◆ Task
Please retype, character for character, the portion of the entries below that runs from the line containing "## Parser Implementation" to the last line.
"""
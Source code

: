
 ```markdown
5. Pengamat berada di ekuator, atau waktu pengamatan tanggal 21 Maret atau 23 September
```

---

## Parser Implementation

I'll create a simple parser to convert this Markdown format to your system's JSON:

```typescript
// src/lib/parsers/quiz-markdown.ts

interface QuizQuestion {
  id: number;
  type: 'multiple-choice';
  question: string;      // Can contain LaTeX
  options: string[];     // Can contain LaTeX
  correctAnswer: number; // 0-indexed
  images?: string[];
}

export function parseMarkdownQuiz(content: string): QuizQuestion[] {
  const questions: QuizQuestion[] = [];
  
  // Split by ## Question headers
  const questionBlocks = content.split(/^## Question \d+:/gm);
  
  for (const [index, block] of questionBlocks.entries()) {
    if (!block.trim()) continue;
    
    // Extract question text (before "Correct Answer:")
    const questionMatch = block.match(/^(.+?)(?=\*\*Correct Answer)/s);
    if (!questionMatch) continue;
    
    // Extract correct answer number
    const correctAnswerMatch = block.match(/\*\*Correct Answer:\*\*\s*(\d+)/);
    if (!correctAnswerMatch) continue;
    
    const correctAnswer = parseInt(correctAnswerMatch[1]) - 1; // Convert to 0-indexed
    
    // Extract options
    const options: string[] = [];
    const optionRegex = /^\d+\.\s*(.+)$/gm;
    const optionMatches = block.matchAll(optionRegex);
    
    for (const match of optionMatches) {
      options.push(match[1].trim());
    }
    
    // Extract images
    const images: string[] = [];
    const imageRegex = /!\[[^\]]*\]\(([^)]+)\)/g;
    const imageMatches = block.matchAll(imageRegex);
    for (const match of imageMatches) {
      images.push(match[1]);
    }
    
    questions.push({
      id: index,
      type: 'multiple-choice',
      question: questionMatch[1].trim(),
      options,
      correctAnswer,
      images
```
"""
◆ Answer to the exercise
## Parser Implementation

I'll create a simple parser to convert this Markdown format to your system's JSON:

```typescript
// src/lib/parsers/quiz-markdown.ts

interface QuizQuestion {
  id: number;
  type: 'multiple-choice';
  question: string;      // Can contain LaTeX
  options: string[];     // Can contain LaTeX
  correctAnswer: number; // 0-indexed
  images?: string[];
}

export function parseMarkdownQuiz(content: string): QuizQuestion[] {
  const questions: QuizQuestion[] = [];
  
  // Split by ## Question headers
  const questionBlocks = content.split(/^## Question \d+:/gm);
  
  for (const [index, block] of questionBlocks.entries()) {
    if (!block.trim()) continue;
    
    // Extract question text (before "Correct Answer:")
    const questionMatch = block.match(/^(.+?)(?=\*\*Correct Answer)/s);
    if (!questionMatch) continue;
    
    // Extract correct answer number
    const correctAnswerMatch = block.match(/\*\*Correct Answer:\*\*\s*(\d+)/);
    if (!correctAnswerMatch) continue;
    
    const correctAnswer = parseInt(correctAnswerMatch[1]) - 1; // Convert to 0-indexed
    
    // Extract options
    const options: string[] = [];
    const optionRegex = /^\d+\.\s*(.+)$/gm;
    const optionMatches = block.matchAll(optionRegex);
    
    for (const match of optionMatches) {
      options.push(match[1].trim());
    }
    
    // Extract images
    const images: string[] = [];
    const imageRegex = /!\[[^\]]*\]\(([^)]+)\)/g;
    const imageMatches = block.matchAll(imageRegex);
    for (const match of imageMatches) {
      images.push(match[1]);
    }
    
    questions.push({
      id: index,
      type: 'multiple-choice',
      question: questionMatch[1].trim(),
      options,
      correctAnswer,
      images
```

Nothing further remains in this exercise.